In the vigilante fantasy Gone, Amanda Seyfried plays Jill, a young Portland woman who can’t shake the memory of her abduction a year ago. She managed to slip through the guy’s clutches – he’d been holding her at the bottom of a deep pit in a sprawling local park – but the local cops, after finding no evidence of said hole (it’s a very big park), decided she made the whole thing up. Then one night Jill’s sister (Emily Wickersham) goes missing in a similar fashion: When Jill goes to the cops for help, they eye her warily, all except newbie detective Wes Bentley, who purrs at her creepily, in a red-herring sort of way.
The thing about Seyfried is that she does look a little – OK, a lot -- like a crazy waif, capable of making up any old thing and getting you to believe it by blinking those saucer-sized Blythe-doll eyes. She does a lot of that here, and she’s part of what makes Gone reasonably effective: Seyfried can look fragile, feral or a combination of both. Her skin is so translucent that she looks something like a pond creature, delicate and mysterious but also capable of staying underwater for a long, long time without breathing – in other words, she can surely take care of herself.
Which is why you never worry too much about her character in Gone – you know she’ll come out on top, but it’s fun to doubt her here and there along the way. The picture is very simply constructed, using a minimum of tricks as it works its way toward its inevitable conclusion. (The director is Brazilian filmmaker Heitor Dhalia; the script is by Allison Burnett.) Essentially, Jill spends a day following a sequence of clues: She finds a possibly significant hardware-store receipt and treks to the establishment to quiz its super-friendly owner. (You know, the kind of guy who’ll sell you duct tape, a shovel, a flashlight and a mini-saw, chuck it all in a paper sack and say, “You have a great day now!”) En route to her prey, she queries a slacker kid about a mysterious fellow who’s been living in a local divey hotel. The kid warns her that the man in question is kind of shady: “My girlfriend says he has rapey-eyes.” Whatever those are – and it’s all too easy to imagine – you wouldn’t want to meet them in a dark alley, or at the bottom of a deep hole.
As vigilante thrillers go, Gone is actually kind of subtle – perhaps too subtle. The movie repeatedly tosses the “Can we believe her or can’t we?” coin to the point where we don’t even have to guess. But ultimately, the plot doesn’t really hinge on who the would-be killer is, or even on the question of whether or not we can believe Jill. The more resonant question is, What happens when authority figures think they don’t have to take a pretty, sweet-looking girl seriously? The creepiest thing in Gone isn’t the inevitable showdown between Jill and her prey; it’s the way the cops stalk her (she’s toting an illegal firearm, which, they’ve decided, makes her Public Enemy #1), talk about her behind her back as if she were just some random loony (she did spend time in a mental hospital), and use the people she trusts to help reel her in. The aura of slow-burning paranoia is the best thing about the picture, though it’s not enough to fully sustain it.

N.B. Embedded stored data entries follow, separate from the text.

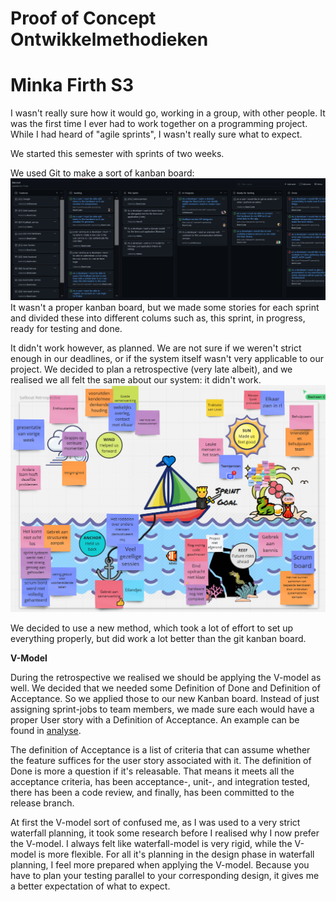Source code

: # Proof of Concept Ontwikkelmethodieken
# Minka Firth S3

I wasn't really sure how it would go, working in a group, with other people. It was the first time I ever had to work together on a programming project. While I had heard of "agile sprints", I wasn't really sure what to expect.

We started this semester with sprints of two weeks. 

We used Git to make a sort of kanban board: ![Philadelphia's Magic Gardens. This place was so cool!](gitkanban.jpg "Philadelphia's Magic Gardens") It wasn't a proper kanban board, but we made some stories for each sprint and divided these into different colums such as, this sprint, in progress, ready for testing and done. 

It didn't work however, as planned. We are not sure if we weren't strict enough in our deadlines, or if the system itself wasn't very applicable to our project. We decided to plan a retrospective (very late albeit), and we realised we all felt the same about our system: it didn't work. ![Philadelphia's Magic Gardens. This place was so cool!](retro.jpg "Philadelphia's Magic Gardens") 

We decided to use a new method, which took a lot of effort to set up everything properly, but did work a lot better than the git kanban board. 

**V-Model**

During the retrospective we realised we should be applying the V-model as well. We decided that we needed some Definition of Done and Definition of Acceptance. So we applied those to our new Kanban board. Instead of just assigning sprint-jobs to team members, we made sure each would have a proper User story with a Definition of Acceptance. An example can be found in [analyse](https://github.com/LittleMinks/Semester3/tree/main/PoC/LD.02%20Analyse). 

The definition of Acceptance is a list of criteria that can assume whether the feature suffices for the user story associated with it. The definition of Done is more a question if it's releasable. That means it meets all the acceptance criteria, has been acceptance-, unit-, and integration tested, there has been a code review, and finally, has been committed to the release branch. 

At first the V-model sort of confused me, as I was used to a very strict waterfall planning, it took some research before I realised why I now prefer the V-model. I always felt like waterfall-model is very rigid, while the V-model is more flexible. For all it's planning in the design phase in waterfall planning, I feel more prepared when applying the V-model. Because you have to plan your testing parallel to your corresponding design, it gives me a better expectation of what to expect.  



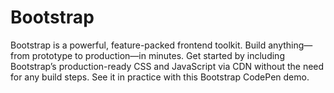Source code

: # Bootstrap
Bootstrap is a powerful, feature-packed frontend toolkit. Build anything—from prototype to production—in minutes.
Get started by including Bootstrap’s production-ready CSS and JavaScript via CDN without the need for any build steps. See it in practice with this Bootstrap CodePen demo.
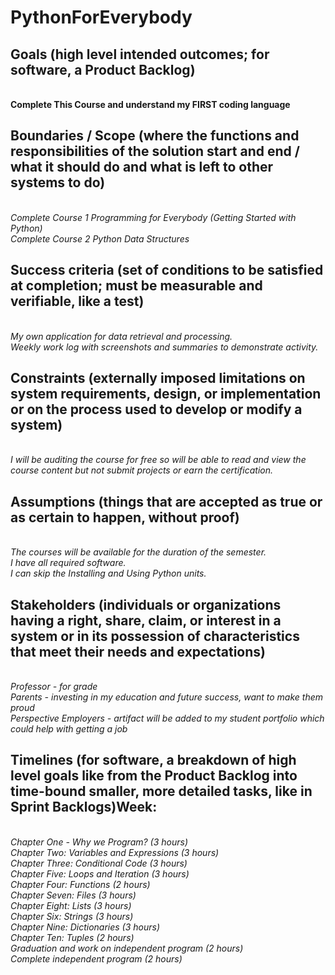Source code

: # PythonForEverybody
## Goals (high level intended outcomes; for software, a Product Backlog)
**</br>Complete This Course and understand my FIRST coding language**
## Boundaries / Scope (where the functions and responsibilities of the solution start and end / what it should do and what is left to other systems to do)
</br>*Complete Course 1 Programming for Everybody (Getting Started with Python) 
</br>Complete Course 2 Python Data Structures*
## Success criteria (set of conditions to be satisfied at completion; must be measurable and verifiable, like a test)
</br>*My own application for data retrieval and processing.*
</br>*Weekly work log with screenshots and summaries to demonstrate activity.*
## Constraints (externally imposed limitations on system requirements, design, or implementation or on the process used to develop or modify a system)
</br>*I will be auditing the course for free so will be able to read and view the course content but not submit projects or earn the certification.*
## Assumptions (things that are accepted as true or as certain to happen, without proof)
</br>*The courses will be available for the duration of the semester.
</br>I have all required software.
</br>I can skip the Installing and Using Python units.*
## Stakeholders (individuals or organizations having a right, share, claim, or interest in a system or in its possession of characteristics that meet their needs and expectations)
</br>*Professor - for grade
</br>Parents - investing in my education and future success, want to make them proud
</br>Perspective Employers - artifact will be added to my student portfolio which could help with getting a job*
## Timelines (for software, a breakdown of high level goals like from the Product Backlog into time-bound smaller, more detailed tasks, like in Sprint Backlogs)Week: 
</br>*Chapter One - Why we Program? (3 hours)
</br>Chapter Two: Variables and Expressions (3 hours)
</br>Chapter Three: Conditional Code (3 hours)
</br>Chapter Five: Loops and Iteration (3 hours)
</br>Chapter Four: Functions (2 hours)
</br>Chapter Seven: Files (3 hours)
</br>Chapter Eight: Lists (3 hours)
</br>Chapter Six: Strings (3 hours)
</br>Chapter Nine: Dictionaries (3 hours)
</br>Chapter Ten: Tuples (2 hours)
</br>Graduation and work on independent program (2 hours)
</br>Complete independent program (2 hours)*
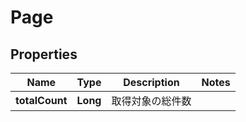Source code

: 

# Page


## Properties

| Name | Type | Description | Notes |
|------------ | ------------- | ------------- | -------------|
|**totalCount** | **Long** | 取得対象の総件数 |  |



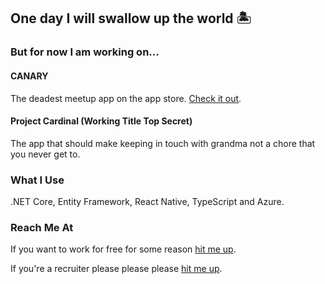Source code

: ## One day I will swallow up the world 🏝️


### But for now I am working on...

#### CANARY

The deadest meetup app on the app store. [Check it out](https://almostcanary.com/).

#### Project Cardinal (Working Title Top Secret)

The app that should make keeping in touch with grandma not a chore that you never get to.


### What I Use

.NET Core, Entity Framework, React Native, TypeScript and Azure.


### Reach Me At

If you want to work for free for some reason [hit me up](https://thehollowcorporation.com/help).

If you're a recruiter please please please [hit me up](https://www.linkedin.com/in/ethancote1).
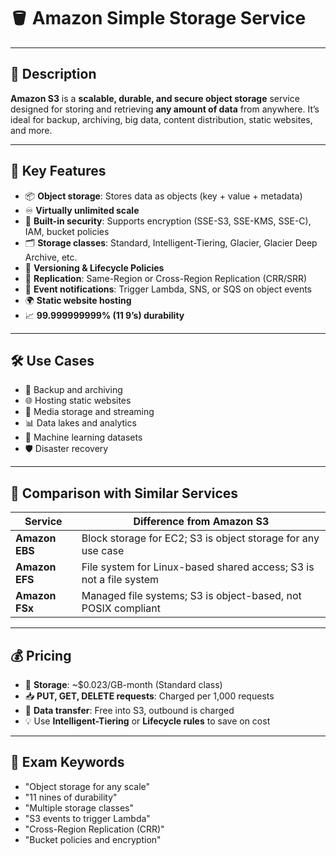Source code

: # 🪣 Amazon Simple Storage Service

---

## 📌 Description  
**Amazon S3** is a **scalable, durable, and secure object storage** service designed for storing and retrieving **any amount of data** from anywhere. It’s ideal for backup, archiving, big data, content distribution, static websites, and more.

---

## 🚀 Key Features  
- 📦 **Object storage**: Stores data as objects (key + value + metadata)  
- ♾️ **Virtually unlimited scale**  
- 🔐 **Built-in security**: Supports encryption (SSE-S3, SSE-KMS, SSE-C), IAM, bucket policies  
- 🗂️ **Storage classes**: Standard, Intelligent-Tiering, Glacier, Glacier Deep Archive, etc.  
- 📜 **Versioning & Lifecycle Policies**  
- 🔄 **Replication**: Same-Region or Cross-Region Replication (CRR/SRR)  
- 📡 **Event notifications**: Trigger Lambda, SNS, or SQS on object events  
- 🌍 **Static website hosting**  
- 📈 **99.999999999% (11 9’s) durability**

---

## 🛠️ Use Cases  
- 🧾 Backup and archiving  
- 🌐 Hosting static websites  
- 🎥 Media storage and streaming  
- 📊 Data lakes and analytics  
- 🧪 Machine learning datasets  
- 🛡️ Disaster recovery  

---

## 🔁 Comparison with Similar Services  

| Service        | Difference from Amazon S3 |
|----------------|----------------------------|
| **Amazon EBS** | Block storage for EC2; S3 is object storage for any use case |
| **Amazon EFS** | File system for Linux-based shared access; S3 is not a file system |
| **Amazon FSx** | Managed file systems; S3 is object-based, not POSIX compliant |

---

## 💰 Pricing  
- 💾 **Storage**: ~$0.023/GB-month (Standard class)  
- 📥 **PUT, GET, DELETE requests**: Charged per 1,000 requests  
- 🚚 **Data transfer**: Free into S3, outbound is charged  
- 💡 Use **Intelligent-Tiering** or **Lifecycle rules** to save on cost  

---

## 🧠 Exam Keywords  
- "Object storage for any scale"  
- "11 nines of durability"  
- "Multiple storage classes"  
- "S3 events to trigger Lambda"  
- "Cross-Region Replication (CRR)"  
- "Bucket policies and encryption"
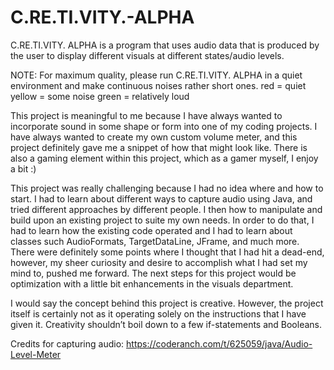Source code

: # C.RE.TI.VITY.-ALPHA
C.RE.TI.VITY. ALPHA is a program that uses audio data that is produced by the user to display different visuals at different states/audio levels.

NOTE: For maximum quality, please run C.RE.TI.VITY. ALPHA in a quiet environment and make continuous noises rather short ones.
red = quiet
yellow = some noise
green = relatively loud

This project is meaningful to me because I have always wanted to incorporate sound in some shape or form into one of my coding projects. I have always wanted to create my own custom volume meter, and this project definitely gave me a snippet of how that might look like. There is also a gaming element within this project, which as a gamer myself, I enjoy a bit :)

This project was really challenging because I had no idea where and how to start. I had to learn about different ways to capture audio using Java, and tried different approaches by different people. I then how to manipulate and build upon an existing project to suite my own needs. In order to do that, I had to learn how the existing code operated and I had to learn about classes such AudioFormats, TargetDataLine, JFrame, and much more. There were definitely some points where I thought that I had hit a dead-end, however, my sheer curiosity and desire to accomplish what I had set my mind to, pushed me forward. The next steps for this project would be optimization with a little bit enhancements in the visuals department. 

I would say the concept behind this project is creative. However, the project itself is certainly not as it operating solely on the instructions that I have given it. Creativity shouldn’t boil down to a few if-statements and Booleans.


Credits for capturing audio: https://coderanch.com/t/625059/java/Audio-Level-Meter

In the end, Gone really does have to be about Jill’s being smart enough to outwit her possibly imaginary nemesis – that’s what the audience comes to see, after all. Seyfried, a mini-Valkyrie with flaxen hair, can take care of herself all right. Still, those moments where you think she just might be an attention-seeking hysterical cutie-pie are exactly what gives the movie’s ending its satisfying click. Seyfried has spent too much time lately in vehicles that aren’t worthy of her, Red Riding Hood being the most egregious example. Gone at least takes her seriously – except when, to delicious effect, it doesn’t.